CAN YOU RECEIVE TEMPORARY DISABILITY FOR ATTENDING MEDICAL APPOINTMENTS AFTER YOU HAVE RETURNED TO WORK?
In an unpublished opinion, the Court of Appeal for the 6th District of California ruled that Skelton was not entitled to TD after she returned to work full time.
Renee Skelton worked for the California Department of Motor Vehicles. She suffered an injury to her ankle while at work in July 2012.
Two years later, in July 2014, she suffered an injury to her shoulder.
Skelton continued working after each injury, but she missed work to attend appointments with her treating physicians and to attend two visits with the panel qualified medical evaluator.
She initially used her sick and vacation leave to cover the time she missed from work, but eventually her paycheck was reduced because of her absences.
Skelton filed separate claims for workers’ compensation benefits based on both injuries. Skelton sought temporary disability indemnity benefits (TD) to reimburse her wage loss for the time she missed from work.
A workers’ compensation judge found that Skelton was not entitled to reimbursement for the time she spent attending medical appointments and evaluations, pursuant to the rule from Department of Rehabilitation v. WCAB (Lauher).

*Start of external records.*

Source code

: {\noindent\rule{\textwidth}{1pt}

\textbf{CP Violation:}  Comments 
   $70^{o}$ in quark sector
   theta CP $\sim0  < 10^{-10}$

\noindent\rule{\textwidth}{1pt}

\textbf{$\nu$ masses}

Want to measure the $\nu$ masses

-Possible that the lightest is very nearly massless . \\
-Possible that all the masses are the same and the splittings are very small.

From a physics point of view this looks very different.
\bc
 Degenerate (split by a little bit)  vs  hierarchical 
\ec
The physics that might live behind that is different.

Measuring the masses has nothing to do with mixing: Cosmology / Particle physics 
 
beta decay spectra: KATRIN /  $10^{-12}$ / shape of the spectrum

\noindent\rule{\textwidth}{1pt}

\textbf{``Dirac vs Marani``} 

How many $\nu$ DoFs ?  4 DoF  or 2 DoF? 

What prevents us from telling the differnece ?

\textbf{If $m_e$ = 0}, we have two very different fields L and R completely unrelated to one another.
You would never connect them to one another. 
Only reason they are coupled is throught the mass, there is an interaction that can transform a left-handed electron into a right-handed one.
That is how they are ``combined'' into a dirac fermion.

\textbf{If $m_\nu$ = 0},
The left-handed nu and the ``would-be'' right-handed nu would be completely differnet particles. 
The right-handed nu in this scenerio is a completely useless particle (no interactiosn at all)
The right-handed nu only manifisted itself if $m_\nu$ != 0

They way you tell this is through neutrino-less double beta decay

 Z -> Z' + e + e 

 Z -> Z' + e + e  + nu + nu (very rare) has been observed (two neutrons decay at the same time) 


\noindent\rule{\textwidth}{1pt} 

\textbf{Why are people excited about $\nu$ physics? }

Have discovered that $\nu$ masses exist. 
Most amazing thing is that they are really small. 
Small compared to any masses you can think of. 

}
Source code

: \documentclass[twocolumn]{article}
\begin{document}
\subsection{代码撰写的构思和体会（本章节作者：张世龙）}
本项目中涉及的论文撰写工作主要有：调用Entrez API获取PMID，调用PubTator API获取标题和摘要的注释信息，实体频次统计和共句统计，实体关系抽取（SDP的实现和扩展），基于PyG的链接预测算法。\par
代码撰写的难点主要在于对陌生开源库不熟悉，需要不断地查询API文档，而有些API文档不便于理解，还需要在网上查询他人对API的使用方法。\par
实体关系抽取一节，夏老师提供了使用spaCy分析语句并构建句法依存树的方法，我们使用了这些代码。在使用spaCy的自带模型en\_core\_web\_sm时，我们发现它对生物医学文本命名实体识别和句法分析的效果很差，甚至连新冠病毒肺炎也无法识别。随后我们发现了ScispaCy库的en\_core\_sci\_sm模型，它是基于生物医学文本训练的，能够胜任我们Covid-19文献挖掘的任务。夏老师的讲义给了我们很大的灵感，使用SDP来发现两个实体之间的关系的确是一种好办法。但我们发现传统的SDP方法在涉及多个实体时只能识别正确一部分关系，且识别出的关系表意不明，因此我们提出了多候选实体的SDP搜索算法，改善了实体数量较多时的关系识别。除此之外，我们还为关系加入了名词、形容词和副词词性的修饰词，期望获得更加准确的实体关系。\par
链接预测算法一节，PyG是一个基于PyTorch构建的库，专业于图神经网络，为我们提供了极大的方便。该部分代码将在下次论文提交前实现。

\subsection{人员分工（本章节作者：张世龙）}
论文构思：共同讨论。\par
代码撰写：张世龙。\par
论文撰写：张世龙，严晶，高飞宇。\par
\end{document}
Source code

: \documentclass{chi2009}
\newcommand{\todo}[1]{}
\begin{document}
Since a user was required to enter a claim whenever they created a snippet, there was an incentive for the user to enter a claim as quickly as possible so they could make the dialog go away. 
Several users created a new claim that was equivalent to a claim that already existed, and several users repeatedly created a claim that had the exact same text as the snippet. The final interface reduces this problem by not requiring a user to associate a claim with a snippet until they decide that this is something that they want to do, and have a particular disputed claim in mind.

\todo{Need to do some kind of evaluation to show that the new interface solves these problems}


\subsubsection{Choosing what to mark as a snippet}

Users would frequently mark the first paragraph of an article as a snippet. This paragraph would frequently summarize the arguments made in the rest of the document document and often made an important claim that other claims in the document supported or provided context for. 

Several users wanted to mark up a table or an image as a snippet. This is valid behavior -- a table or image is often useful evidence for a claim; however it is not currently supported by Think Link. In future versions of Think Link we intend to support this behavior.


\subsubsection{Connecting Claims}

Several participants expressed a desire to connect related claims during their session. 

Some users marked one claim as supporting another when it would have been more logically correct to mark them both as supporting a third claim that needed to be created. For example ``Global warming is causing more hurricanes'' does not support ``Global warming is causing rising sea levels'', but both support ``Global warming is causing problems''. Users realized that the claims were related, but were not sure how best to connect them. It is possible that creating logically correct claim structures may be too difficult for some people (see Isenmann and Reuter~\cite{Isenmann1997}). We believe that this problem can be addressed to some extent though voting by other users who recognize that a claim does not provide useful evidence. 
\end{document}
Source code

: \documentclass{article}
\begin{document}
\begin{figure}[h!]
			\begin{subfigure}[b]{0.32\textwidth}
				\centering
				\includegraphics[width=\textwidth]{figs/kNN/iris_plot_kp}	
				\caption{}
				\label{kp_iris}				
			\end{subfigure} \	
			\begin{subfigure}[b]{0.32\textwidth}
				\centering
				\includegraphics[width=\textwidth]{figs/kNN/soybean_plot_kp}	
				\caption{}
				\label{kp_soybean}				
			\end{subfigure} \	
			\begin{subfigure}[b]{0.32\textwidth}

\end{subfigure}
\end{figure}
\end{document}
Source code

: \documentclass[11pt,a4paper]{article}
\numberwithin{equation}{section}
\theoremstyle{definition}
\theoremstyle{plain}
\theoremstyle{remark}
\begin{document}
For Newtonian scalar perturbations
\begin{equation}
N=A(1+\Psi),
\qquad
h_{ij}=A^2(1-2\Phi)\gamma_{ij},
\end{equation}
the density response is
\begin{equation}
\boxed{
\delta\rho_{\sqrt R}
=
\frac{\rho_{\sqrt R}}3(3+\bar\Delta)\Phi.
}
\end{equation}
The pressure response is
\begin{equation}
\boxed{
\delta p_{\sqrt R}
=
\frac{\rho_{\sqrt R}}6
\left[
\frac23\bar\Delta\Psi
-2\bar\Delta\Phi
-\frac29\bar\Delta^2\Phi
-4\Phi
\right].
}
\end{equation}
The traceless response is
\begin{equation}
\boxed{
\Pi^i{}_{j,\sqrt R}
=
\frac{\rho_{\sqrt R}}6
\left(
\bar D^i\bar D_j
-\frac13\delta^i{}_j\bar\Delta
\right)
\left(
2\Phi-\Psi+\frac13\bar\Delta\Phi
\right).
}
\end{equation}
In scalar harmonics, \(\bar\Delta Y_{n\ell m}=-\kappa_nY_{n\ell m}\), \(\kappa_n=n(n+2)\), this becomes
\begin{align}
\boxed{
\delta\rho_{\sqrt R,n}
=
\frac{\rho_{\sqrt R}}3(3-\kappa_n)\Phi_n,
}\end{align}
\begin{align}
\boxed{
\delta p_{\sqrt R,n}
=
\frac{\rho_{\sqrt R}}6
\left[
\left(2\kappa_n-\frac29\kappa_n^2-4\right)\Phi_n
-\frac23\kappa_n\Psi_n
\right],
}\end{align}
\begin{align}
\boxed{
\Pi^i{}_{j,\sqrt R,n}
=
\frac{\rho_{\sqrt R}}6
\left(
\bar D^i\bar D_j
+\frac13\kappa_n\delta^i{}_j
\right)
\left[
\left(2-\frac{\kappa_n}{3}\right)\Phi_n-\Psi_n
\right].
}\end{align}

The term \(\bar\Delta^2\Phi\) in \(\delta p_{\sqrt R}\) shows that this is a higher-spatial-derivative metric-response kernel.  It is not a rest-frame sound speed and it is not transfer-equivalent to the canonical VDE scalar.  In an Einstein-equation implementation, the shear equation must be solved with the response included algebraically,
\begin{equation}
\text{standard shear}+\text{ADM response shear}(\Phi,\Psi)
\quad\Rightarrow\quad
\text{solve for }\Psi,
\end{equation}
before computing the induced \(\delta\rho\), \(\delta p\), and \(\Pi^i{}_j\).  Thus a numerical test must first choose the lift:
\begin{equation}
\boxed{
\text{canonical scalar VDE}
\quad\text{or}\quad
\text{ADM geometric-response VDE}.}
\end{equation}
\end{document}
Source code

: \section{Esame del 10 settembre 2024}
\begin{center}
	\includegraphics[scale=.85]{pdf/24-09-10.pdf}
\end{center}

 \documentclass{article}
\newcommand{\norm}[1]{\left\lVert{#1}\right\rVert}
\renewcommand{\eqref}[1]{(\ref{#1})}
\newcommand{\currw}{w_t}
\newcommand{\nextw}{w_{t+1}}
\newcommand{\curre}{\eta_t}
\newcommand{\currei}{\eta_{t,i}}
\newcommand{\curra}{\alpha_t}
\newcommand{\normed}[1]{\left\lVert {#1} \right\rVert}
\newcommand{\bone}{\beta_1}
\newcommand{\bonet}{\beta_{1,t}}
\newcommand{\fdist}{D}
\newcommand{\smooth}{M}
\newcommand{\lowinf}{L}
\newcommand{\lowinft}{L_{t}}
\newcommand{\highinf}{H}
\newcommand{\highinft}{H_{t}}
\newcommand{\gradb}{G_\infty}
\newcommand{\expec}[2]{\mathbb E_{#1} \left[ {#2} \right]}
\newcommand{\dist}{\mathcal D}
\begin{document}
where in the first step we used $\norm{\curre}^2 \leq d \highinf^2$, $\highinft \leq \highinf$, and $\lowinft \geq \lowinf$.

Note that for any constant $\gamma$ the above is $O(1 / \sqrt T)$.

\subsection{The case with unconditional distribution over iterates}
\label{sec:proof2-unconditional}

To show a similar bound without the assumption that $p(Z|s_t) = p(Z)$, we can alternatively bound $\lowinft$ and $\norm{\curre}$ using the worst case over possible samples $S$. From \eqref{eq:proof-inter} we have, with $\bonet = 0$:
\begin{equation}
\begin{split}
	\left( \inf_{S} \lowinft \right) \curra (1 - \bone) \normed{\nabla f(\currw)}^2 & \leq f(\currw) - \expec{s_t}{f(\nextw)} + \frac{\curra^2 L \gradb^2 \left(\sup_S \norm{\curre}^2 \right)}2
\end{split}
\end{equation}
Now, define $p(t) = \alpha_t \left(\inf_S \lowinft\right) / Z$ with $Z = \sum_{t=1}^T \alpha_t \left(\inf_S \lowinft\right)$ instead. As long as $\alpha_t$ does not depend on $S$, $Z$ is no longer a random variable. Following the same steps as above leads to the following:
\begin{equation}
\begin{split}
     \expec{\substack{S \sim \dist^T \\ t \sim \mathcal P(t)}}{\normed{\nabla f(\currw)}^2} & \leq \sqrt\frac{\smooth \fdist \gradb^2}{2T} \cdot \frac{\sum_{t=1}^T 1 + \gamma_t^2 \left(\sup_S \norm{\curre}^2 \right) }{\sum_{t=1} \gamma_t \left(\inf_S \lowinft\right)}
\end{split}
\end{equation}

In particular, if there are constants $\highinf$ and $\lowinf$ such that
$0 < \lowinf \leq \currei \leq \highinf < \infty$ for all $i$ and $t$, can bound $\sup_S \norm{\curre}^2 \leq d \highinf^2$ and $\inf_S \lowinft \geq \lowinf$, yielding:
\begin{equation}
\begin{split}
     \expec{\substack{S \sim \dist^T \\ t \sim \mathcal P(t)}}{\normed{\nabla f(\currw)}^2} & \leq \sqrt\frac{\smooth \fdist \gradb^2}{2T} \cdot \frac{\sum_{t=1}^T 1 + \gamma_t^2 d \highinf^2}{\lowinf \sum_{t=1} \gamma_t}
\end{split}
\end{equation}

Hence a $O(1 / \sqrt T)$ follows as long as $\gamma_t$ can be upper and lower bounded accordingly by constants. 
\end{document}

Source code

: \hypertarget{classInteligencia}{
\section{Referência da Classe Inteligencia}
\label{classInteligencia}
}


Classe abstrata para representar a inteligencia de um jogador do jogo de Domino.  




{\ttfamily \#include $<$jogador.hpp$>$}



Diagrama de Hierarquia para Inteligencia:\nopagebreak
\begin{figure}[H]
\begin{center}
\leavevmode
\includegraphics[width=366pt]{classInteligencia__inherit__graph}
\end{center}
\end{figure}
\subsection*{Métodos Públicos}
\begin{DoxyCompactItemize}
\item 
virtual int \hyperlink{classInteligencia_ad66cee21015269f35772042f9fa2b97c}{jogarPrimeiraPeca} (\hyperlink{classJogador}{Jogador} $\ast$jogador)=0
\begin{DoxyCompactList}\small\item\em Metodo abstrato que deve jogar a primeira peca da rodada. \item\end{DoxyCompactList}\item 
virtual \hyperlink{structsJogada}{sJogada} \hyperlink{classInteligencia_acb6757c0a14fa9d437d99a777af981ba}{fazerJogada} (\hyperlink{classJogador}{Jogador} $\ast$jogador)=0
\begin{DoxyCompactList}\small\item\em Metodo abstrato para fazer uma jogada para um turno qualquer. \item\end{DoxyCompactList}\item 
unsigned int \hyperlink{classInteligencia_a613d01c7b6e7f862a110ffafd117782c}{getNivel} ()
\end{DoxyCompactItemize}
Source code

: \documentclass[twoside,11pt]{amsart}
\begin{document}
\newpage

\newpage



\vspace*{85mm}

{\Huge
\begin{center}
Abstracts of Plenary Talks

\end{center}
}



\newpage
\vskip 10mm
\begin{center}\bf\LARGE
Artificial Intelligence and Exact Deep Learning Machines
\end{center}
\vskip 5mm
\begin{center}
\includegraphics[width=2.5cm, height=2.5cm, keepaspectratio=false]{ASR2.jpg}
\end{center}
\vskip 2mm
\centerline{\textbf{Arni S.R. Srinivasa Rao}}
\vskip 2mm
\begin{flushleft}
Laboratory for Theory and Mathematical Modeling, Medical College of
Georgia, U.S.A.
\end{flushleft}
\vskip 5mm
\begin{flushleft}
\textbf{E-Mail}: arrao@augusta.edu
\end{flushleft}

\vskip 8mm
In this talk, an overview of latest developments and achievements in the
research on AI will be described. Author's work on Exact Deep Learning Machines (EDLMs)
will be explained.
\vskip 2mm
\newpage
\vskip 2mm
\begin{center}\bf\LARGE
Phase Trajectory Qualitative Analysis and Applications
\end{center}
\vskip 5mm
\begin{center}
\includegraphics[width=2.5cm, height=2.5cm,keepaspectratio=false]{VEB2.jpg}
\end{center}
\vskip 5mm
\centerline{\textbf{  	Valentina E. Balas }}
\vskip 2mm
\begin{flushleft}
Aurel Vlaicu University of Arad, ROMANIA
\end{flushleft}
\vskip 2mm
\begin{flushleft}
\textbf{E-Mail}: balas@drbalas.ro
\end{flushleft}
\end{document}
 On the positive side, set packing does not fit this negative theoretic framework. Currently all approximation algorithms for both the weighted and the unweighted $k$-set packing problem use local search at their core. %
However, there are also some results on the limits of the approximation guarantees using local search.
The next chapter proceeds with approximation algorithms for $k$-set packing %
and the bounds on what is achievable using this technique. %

In the Lauher case, the California Supreme Court ruled that an injured worker was not entitled to TD for the time he missed from work for medical treatment after his condition had become permanent and stationary.
Skelton sought reconsideration, arguing that her condition was not yet permanent and stationary, so the rule from Lauher ought to be inapplicable to her.
She also contended that she could no longer afford to attend medical appointments, since she was losing pay, and that denying reimbursement for lost time could in effect preclude her from receiving medical treatment, contrary to the intent of the workers’ compensation system.
A majority of a Workers’ Compensation Appeals Board (WCAB) panel upheld the WCJ’s ruling, finding Skelton was not entitled to TD in the way of wage loss to attend medical treatment following her return to work.
Dissenting Commissioner Marguerite Sweeney argued that Skelton was entitled to TD for wage loss for attending medical-legal evaluations, as well as for attending necessary medical treatment.
Sweeney opined that the contrary language in the Lauher case was dicta and not part of the Supreme Court’s holding.
The Court of Appeal explained that temporary disability benefits are compensation for an incapacity to work that is reasonably expected to be cured or materially improved with proper medical treatment. TD is, therefore, payable during the injured worker’s healing period — from the date of injury until the worker has recovered sufficiently to return to work — or until her condition reaches permanent and stationary status, the court said.
The court further noted that the WCAB has interpreted Lauher to preclude temporary disability for work missed to attend medical appointments for an employee who has returned to work full time, regardless of whether the condition is permanent and stationary.
“The WCAB has reasoned that an employee, by returning to work full time, no longer suffers from a wage loss coupled with an incapacity to work,” the court said. Under this logic, the return to work has restored the worker’s earning capacity, which eliminates the income replacement rationale for awarding temporary disability.
The court agreed that Skelton was not entitled to temporary disability for wage loss arising from her time off work to attend appointments for medical treatment.
“Once Skelton recovered sufficiently to return to work full time, she was no longer entitled to TDI,” the court said. Though she began to suffer wage loss after using all her sick and vacation time, the court said that neither Skelton’s time off from work nor her wage loss were due to an incapacity to work. Rather, these circumstances were due to scheduling issues and her employer’s leave policy.
“Because Skelton’s injuries did not render her incapable of working during the time she took off from work and suffered wage loss, Skelton was not entitled to TDI for that time off or wage loss,” the court said.
I could not disagree more with the Court of Appeal decision. Marguerite Sweeney had it right. Fortunately this opinion is not citeable since it is unpublished. However, it doesn’t bode well for any future cases that the court interpreted Lauher to prohibit TD for attending medical appointments after the injured worker has returned to work.